После гудка в лаборатории остались три человека. Остальные стремглав бежали домой. Митницкая спешила к ребенку, Колесниченко должна была пообедать, переодеться и снова поехать в город на вечерние курсы по стенографии, а жила она за Москвой, в Лосиноостровской. Это было нелегко — четыре раза в день ездить поездом.

Хромой Петров и худенькая Кратова учились на курсах иностранных языков. Рабочие с экспериментальной установки — голубоглазый грузин Рамонов и рябой татарин Гизатулин — спешили на рабфак, второй Петров (о нем говорили: «тот, который заикается») ездил ежедневно бриться на Серпуховскую площадь. Там в парикмахерской работала мастером девушка, в которую он был влюблен. На бритье уходила почти треть жалованья. Петров вел себя в парикмахерской, как иностранный турист, но зато дела шли хорошо; мастер был уже с ним в кино, и они собирались в выходной день поехать за город, к тетке Петрова.

В лаборатории остались три человека: Кругляк, новый химик и Нюра.

Кругляк сидел в своем кабинете, заваленный карандашными стержнями, и, выпятив нижнюю губу, испытывал их на излом, цвет черты, на истираемость и раскрашивание.

Он составлял таблицы, стараясь вывести закономерность, связывающую рецептуру с качеством, стержней.

Но стержни ломались при ничтожных нагрузках, цвет черты у них был бледно-серый, и крошились они прямо-таки ужасно.

Работницы из упаковки, подняв головы к не доходящей до потолка перегородке, помирали от смеха, слушая, как Кругляк, вслух соображая что-то, жаловался и матерно ругался. Потом, сорвавшись с места, он побежал в цех и, стоя у двери лаборатории, крикнул:

— Когда будете уходить, проверьте хорошенько краны, выключите муфели, а ключ не сдавайте в будку — я вернусь через пару часов, положите его в краскотерку.

Он пошел в графитный цех, где происходил обжиг стержней, и вместе с длинным грязным немцем Шперлингом, мастером обжига, ходил вокруг печи, регулируя подачу нефти в форсунки, скорость движения тиглей, следя за термопарой.

— Ну что, Шперлинг, — с тревогой говорил Кругляк, — и после этого обжига опять напьешься?

— Ganz möglich, — отвечал Шперлинг и вытирал пальцами свой всегда мокрый нос.

У него был заведен обычай: после каждого неудачного обжига напиваться и пьяным приходить к фабрике. Он сидел на скамеечке перед контрольной будкой и жаловался сторожам на печь, грозил в сторону цеха кулаком, сморкался, вытирал слезящиеся глаза и кричал:

— Не du… — и добавлял три русских слова.

Вот и теперь они хотели получить графит чертежного карандаша. Кругляк сам составлял рецептуру с такой придирчивой точностью, точно расфасовывал лекарства в аптеке, но после обжига уже во второй раз вместо чертежных стержней 2Н и 3Н у них получались стержни, годные только для школьного и конторского карандашей.

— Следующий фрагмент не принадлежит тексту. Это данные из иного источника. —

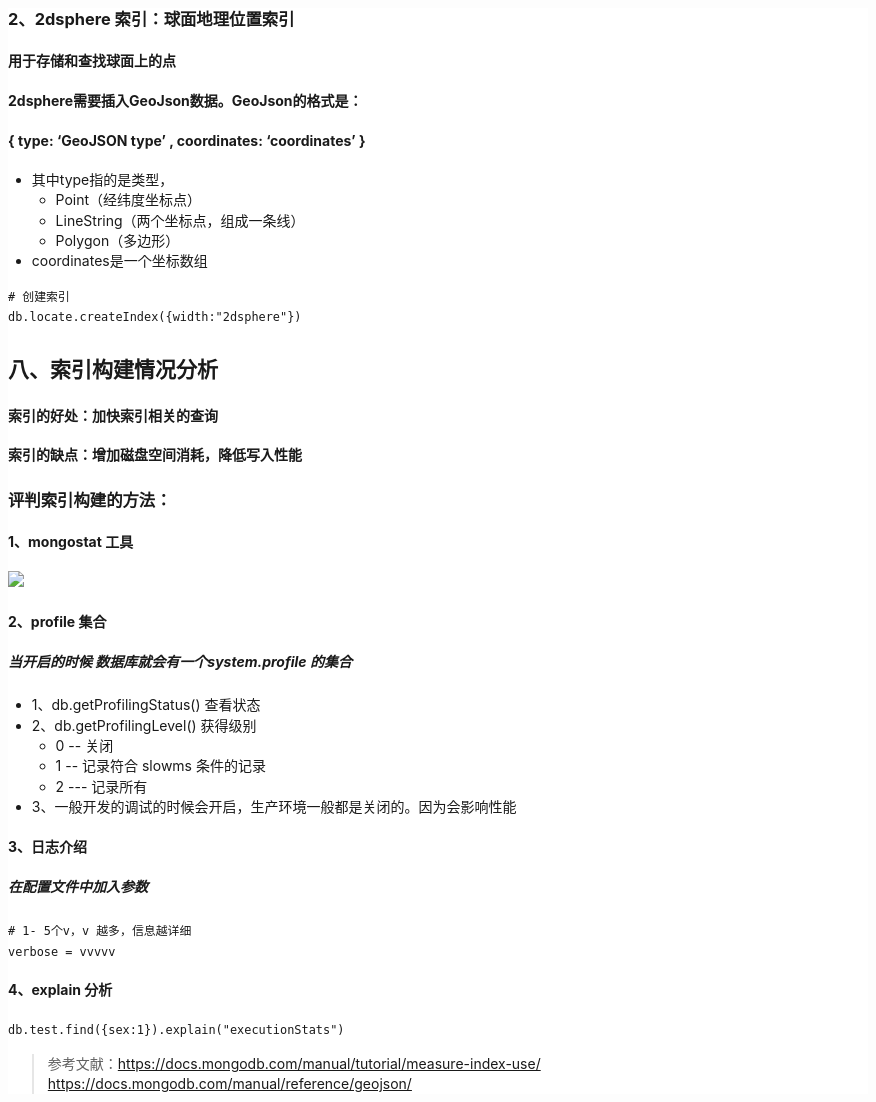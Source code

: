### 2、2dsphere 索引：球面地理位置索引
#### 用于存储和查找球面上的点 
#### 2dsphere需要插入GeoJson数据。GeoJson的格式是：
#### { type: ‘GeoJSON type’ , coordinates: ‘coordinates’ } 
+ 其中type指的是类型，
	+ Point（经纬度坐标点）
	+ LineString（两个坐标点，组成一条线）
	+ Polygon（多边形）
+ coordinates是一个坐标数组

```
# 创建索引
db.locate.createIndex({width:"2dsphere"})
```

## 八、索引构建情况分析
#### 索引的好处：加快索引相关的查询
#### 索引的缺点：增加磁盘空间消耗，降低写入性能

### 评判索引构建的方法：
#### 1、mongostat 工具
![](/upload/images/45127.png)
#### 2、profile 集合
##### 当开启的时候 数据库就会有一个system.profile 的集合
+ 1、db.getProfilingStatus() 查看状态
+ 2、db.getProfilingLevel() 获得级别
	+ 0 -- 关闭
	+ 1 -- 记录符合 slowms 条件的记录
	+ 2 --- 记录所有
+ 3、一般开发的调试的时候会开启，生产环境一般都是关闭的。因为会影响性能

#### 3、日志介绍
##### 在配置文件中加入参数
```
# 1- 5个v，v 越多，信息越详细
verbose = vvvvv
```
#### 4、explain 分析
```
db.test.find({sex:1}).explain("executionStats")
```

> 参考文献：https://docs.mongodb.com/manual/tutorial/measure-index-use/
> https://docs.mongodb.com/manual/reference/geojson/





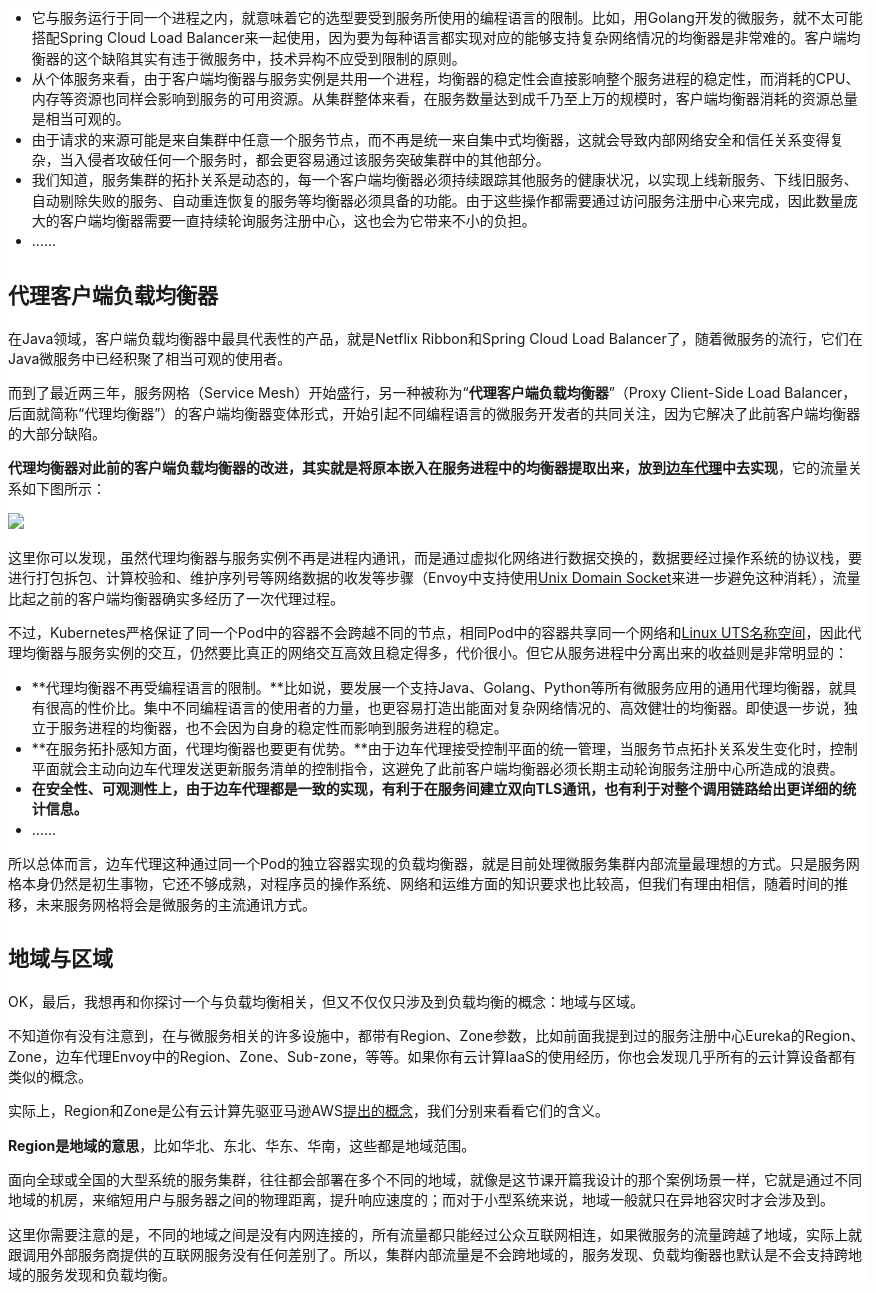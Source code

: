 * 它与服务运行于同一个进程之内，就意味着它的选型要受到服务所使用的编程语言的限制。比如，用Golang开发的微服务，就不太可能搭配Spring Cloud Load Balancer来一起使用，因为要为每种语言都实现对应的能够支持复杂网络情况的均衡器是非常难的。客户端均衡器的这个缺陷其实有违于微服务中，技术异构不应受到限制的原则。
* 从个体服务来看，由于客户端均衡器与服务实例是共用一个进程，均衡器的稳定性会直接影响整个服务进程的稳定性，而消耗的CPU、内存等资源也同样会影响到服务的可用资源。从集群整体来看，在服务数量达到成千乃至上万的规模时，客户端均衡器消耗的资源总量是相当可观的。
* 由于请求的来源可能是来自集群中任意一个服务节点，而不再是统一来自集中式均衡器，这就会导致内部网络安全和信任关系变得复杂，当入侵者攻破任何一个服务时，都会更容易通过该服务突破集群中的其他部分。
* 我们知道，服务集群的拓扑关系是动态的，每一个客户端均衡器必须持续跟踪其他服务的健康状况，以实现上线新服务、下线旧服务、自动剔除失败的服务、自动重连恢复的服务等均衡器必须具备的功能。由于这些操作都需要通过访问服务注册中心来完成，因此数量庞大的客户端均衡器需要一直持续轮询服务注册中心，这也会为它带来不小的负担。
* ……

## 代理客户端负载均衡器

在Java领域，客户端负载均衡器中最具代表性的产品，就是Netflix Ribbon和Spring Cloud Load Balancer了，随着微服务的流行，它们在Java微服务中已经积聚了相当可观的使用者。

而到了最近两三年，服务网格（Service Mesh）开始盛行，另一种被称为“**代理客户端负载均衡器**”（Proxy Client-Side Load Balancer，后面就简称“代理均衡器”）的客户端均衡器变体形式，开始引起不同编程语言的微服务开发者的共同关注，因为它解决了此前客户端均衡器的大部分缺陷。

**代理均衡器对此前的客户端负载均衡器的改进，其实就是将原本嵌入在服务进程中的均衡器提取出来，放到**[**边车代理**](https://time.geekbang.org/column/article/312589)**中去实现**，它的流量关系如下图所示：

![](assets/a72176eedf93449bbd2e883e98e485b3.jpg)

这里你可以发现，虽然代理均衡器与服务实例不再是进程内通讯，而是通过虚拟化网络进行数据交换的，数据要经过操作系统的协议栈，要进行打包拆包、计算校验和、维护序列号等网络数据的收发等步骤（Envoy中支持使用[Unix Domain Socket](https://en.wikipedia.org/wiki/Unix_domain_socket)来进一步避免这种消耗），流量比起之前的客户端均衡器确实多经历了一次代理过程。

不过，Kubernetes严格保证了同一个Pod中的容器不会跨越不同的节点，相同Pod中的容器共享同一个网络和[Linux UTS名称空间](https://en.wikipedia.org/wiki/Linux_namespaces)，因此代理均衡器与服务实例的交互，仍然要比真正的网络交互高效且稳定得多，代价很小。但它从服务进程中分离出来的收益则是非常明显的：

* **代理均衡器不再受编程语言的限制。**比如说，要发展一个支持Java、Golang、Python等所有微服务应用的通用代理均衡器，就具有很高的性价比。集中不同编程语言的使用者的力量，也更容易打造出能面对复杂网络情况的、高效健壮的均衡器。即使退一步说，独立于服务进程的均衡器，也不会因为自身的稳定性而影响到服务进程的稳定。
* **在服务拓扑感知方面，代理均衡器也要更有优势。**由于边车代理接受控制平面的统一管理，当服务节点拓扑关系发生变化时，控制平面就会主动向边车代理发送更新服务清单的控制指令，这避免了此前客户端均衡器必须长期主动轮询服务注册中心所造成的浪费。
* **在安全性、可观测性上，由于边车代理都是一致的实现，有利于在服务间建立双向TLS通讯，也有利于对整个调用链路给出更详细的统计信息。**
* ……

所以总体而言，边车代理这种通过同一个Pod的独立容器实现的负载均衡器，就是目前处理微服务集群内部流量最理想的方式。只是服务网格本身仍然是初生事物，它还不够成熟，对程序员的操作系统、网络和运维方面的知识要求也比较高，但我们有理由相信，随着时间的推移，未来服务网格将会是微服务的主流通讯方式。

## 地域与区域

OK，最后，我想再和你探讨一个与负载均衡相关，但又不仅仅只涉及到负载均衡的概念：地域与区域。

不知道你有没有注意到，在与微服务相关的许多设施中，都带有Region、Zone参数，比如前面我提到过的服务注册中心Eureka的Region、Zone，边车代理Envoy中的Region、Zone、Sub-zone，等等。如果你有云计算IaaS的使用经历，你也会发现几乎所有的云计算设备都有类似的概念。

实际上，Region和Zone是公有云计算先驱亚马逊AWS[提出的概念](https://docs.aws.amazon.com/AWSEC2/latest/UserGuide/using-regions-availability-zones.html)，我们分别来看看它们的含义。

**Region是地域的意思**，比如华北、东北、华东、华南，这些都是地域范围。

面向全球或全国的大型系统的服务集群，往往都会部署在多个不同的地域，就像是这节课开篇我设计的那个案例场景一样，它就是通过不同地域的机房，来缩短用户与服务器之间的物理距离，提升响应速度的；而对于小型系统来说，地域一般就只在异地容灾时才会涉及到。

这里你需要注意的是，不同的地域之间是没有内网连接的，所有流量都只能经过公众互联网相连，如果微服务的流量跨越了地域，实际上就跟调用外部服务商提供的互联网服务没有任何差别了。所以，集群内部流量是不会跨地域的，服务发现、负载均衡器也默认是不会支持跨地域的服务发现和负载均衡。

— Знаешь, Шперлинг, — говорил Кругляк, щупая глину, которой были обмазаны тигли, — если и на этот раз не получится, напьюсь вместе с тобой. — Ему сделалось смешно, и он рассмеялся: — Со мной это случается часто и без неудачного обжига, но теперь я напьюсь и приду вместе с тобой плакать в контрольную будку.

— Ganz möglich, — ответил Шперлинг и высморкался на зеркально-серые от графита плиты пола.

А уборщица Нюра в это время сидела на своем ящике и читала. Ей не хотелось идти домой. В лаборатории после гудка было тихо, — через громадные окна входило столько света, что рабочий зал был точно залит какой-то очень светлой и легкой водой, бутыли с цветными растворами светились на рабочих столах и казались приветливо улыбающимися красными, желтыми и оранжевыми лицами. Нюра сидела среди этих веселых, широко глядящих стеклянных рож и читала толстую книгу из фабричной библиотеки, перелистывала замусоленные сотнями молодых и старых рук страницы, пестрые от графита, красок и масла. Как она печалилась, когда умирал красавец Болконский! Бедная девушка Наташа, сколько беды и горя пережила она на этом свете! Ей тоже нелегко жилось, уборщице Орловой, и она горевала и радовалась над книгой правды, лучшей из книг.